Work instructions
Please return every line in the following data that includes the string "documentclass".

═════ Given records

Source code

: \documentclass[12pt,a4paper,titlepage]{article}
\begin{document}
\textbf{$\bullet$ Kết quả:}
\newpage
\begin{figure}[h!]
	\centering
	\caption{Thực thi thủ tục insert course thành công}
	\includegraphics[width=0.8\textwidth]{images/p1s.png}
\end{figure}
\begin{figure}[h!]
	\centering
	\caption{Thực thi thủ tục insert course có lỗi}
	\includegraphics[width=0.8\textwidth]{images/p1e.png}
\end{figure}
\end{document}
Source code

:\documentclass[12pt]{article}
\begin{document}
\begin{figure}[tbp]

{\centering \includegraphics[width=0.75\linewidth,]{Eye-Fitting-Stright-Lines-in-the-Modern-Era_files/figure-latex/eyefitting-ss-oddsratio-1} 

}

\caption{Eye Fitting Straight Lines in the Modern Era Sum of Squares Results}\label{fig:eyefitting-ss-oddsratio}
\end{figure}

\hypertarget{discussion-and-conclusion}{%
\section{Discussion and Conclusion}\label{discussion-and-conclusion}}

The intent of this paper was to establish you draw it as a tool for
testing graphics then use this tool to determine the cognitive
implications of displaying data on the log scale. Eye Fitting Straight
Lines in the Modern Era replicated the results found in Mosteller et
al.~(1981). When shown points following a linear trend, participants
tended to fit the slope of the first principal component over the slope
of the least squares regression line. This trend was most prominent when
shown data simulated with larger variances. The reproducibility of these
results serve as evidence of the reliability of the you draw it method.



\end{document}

══════════

Result of the exercise
: \documentclass[12pt,a4paper,titlepage]{article}
:\documentclass[12pt]{article}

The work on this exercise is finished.